Since we’d entered, the Apple Pan had grown progressively busier. All the seats were now taken, and people leaned against the wall, their eyes moving from stool to stool, determining which customers should pay up and get out. Looking around, I saw that we were the likeliest candidates. The man in the paper hat had removed our hamburger wrappers, and all that remained was a single plate, supporting the tip of my pie. I wished that the people against the wall would stop staring at us, and then quickly, but not quick enough, I tried to take it back.

  “I guess we should get going,” Hugh said, and he and Anne pulled out their wallets. There was a little struggle over who would pay—“It’s my treat,” “No, it’s mine”—but I stayed out of it, thinking of what might have been had I not wasted my wish. A laboratory filled with sensitive equipment. Men in white coats, trembling with hope and wonder as they lean forward, catching the sound of one small voice. “Come to think of it,” the worm says, “I do remember seeing something suspicious.”

  Chicken in the Henhouse

  It was one of those hotels without room service, the type you wouldn’t mind if you were paying your own bill but would complain about if someone else was paying. I was not paying my own bill, and so the deficiencies stuck out and were taken as evidence of my host’s indifference. There was no tub, just a plastic shower stall, and the soap was brittle and smelled like dishwashing detergent. The bedside lamp was missing a bulb, but that could have been remedied easily enough. I could have asked for one at the front desk, but I didn’t want a lightbulb. I just wanted to feel put-upon.

  It started when the airline lost my luggage. Time was lost filling out forms, and I’d had to go directly from the airport to a college an hour north of Manchester, where I gave a talk to a group of students. Then there was a reception and a forty-five-minute drive to the hotel, which was out in the middle of nowhere. I arrived at one A.M. and found they had booked me into a basement room. Late at night it didn’t much matter, but in the morning it did. To open the curtains was to invite scrutiny, and the people of New Hampshire stared in without a hint of shame. There wasn’t much to look at, just me, sitting on the edge of the bed with a phone to my ear. The airline had sworn my suitcase would arrive overnight, and when it didn’t, I called the 800 number printed on the inside of my ticket jacket.

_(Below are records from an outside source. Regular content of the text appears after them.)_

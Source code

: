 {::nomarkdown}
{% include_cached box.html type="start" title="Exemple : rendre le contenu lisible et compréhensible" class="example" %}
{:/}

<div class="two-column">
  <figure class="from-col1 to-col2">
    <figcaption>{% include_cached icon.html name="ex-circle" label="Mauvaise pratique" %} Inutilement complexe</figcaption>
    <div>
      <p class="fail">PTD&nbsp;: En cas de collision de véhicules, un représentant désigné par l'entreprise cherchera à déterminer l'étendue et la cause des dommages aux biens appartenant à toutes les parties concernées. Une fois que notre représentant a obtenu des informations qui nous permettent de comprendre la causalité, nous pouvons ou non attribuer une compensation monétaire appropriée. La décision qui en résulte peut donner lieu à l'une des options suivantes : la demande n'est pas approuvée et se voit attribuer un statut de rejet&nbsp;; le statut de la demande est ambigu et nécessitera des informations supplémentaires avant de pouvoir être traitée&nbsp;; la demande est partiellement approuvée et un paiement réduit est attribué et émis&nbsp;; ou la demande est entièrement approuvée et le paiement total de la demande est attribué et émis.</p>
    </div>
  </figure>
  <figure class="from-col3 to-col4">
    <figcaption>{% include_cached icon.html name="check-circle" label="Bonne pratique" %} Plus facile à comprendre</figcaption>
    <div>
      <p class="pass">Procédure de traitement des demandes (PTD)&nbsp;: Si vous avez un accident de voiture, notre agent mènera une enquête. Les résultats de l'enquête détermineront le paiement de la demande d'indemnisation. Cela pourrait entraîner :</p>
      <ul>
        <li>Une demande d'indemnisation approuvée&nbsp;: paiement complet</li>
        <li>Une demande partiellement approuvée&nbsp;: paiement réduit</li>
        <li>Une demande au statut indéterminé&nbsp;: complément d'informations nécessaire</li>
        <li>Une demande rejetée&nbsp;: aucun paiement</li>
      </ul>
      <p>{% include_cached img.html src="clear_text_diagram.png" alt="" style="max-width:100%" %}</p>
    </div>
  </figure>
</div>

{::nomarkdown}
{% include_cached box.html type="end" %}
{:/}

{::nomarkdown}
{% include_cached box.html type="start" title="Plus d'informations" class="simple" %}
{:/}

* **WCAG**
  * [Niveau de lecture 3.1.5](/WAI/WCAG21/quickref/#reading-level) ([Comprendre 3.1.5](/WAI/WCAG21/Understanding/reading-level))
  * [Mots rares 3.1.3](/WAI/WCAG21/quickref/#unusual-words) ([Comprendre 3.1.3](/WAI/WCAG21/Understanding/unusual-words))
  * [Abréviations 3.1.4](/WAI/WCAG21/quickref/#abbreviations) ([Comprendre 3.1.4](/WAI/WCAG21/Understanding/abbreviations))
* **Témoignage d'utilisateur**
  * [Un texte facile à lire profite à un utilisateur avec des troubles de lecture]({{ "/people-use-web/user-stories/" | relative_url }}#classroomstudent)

My choices were either to speak to a machine or to wait for an available human. I chose the human, and after eight minutes on hold I hung up and started looking for someone to blame.

  “I don’t care if it’s my son, my congressman, what have you. I just don’t approve of that lifestyle.” The speaker was a woman named Audrey who’d called the local talk-radio station to offer her opinion. The Catholic Church scandal had been front-page news for over a week, and when the priest angle had been exhausted, the discussion filtered down to pedophilia in general and then, homosexual pedophilia, which was commonly agreed to be the worst kind. It was, for talk radio, one of those easy topics, like tax hikes or mass murder. “What do you think of full-grown men practicing sodomy on children?”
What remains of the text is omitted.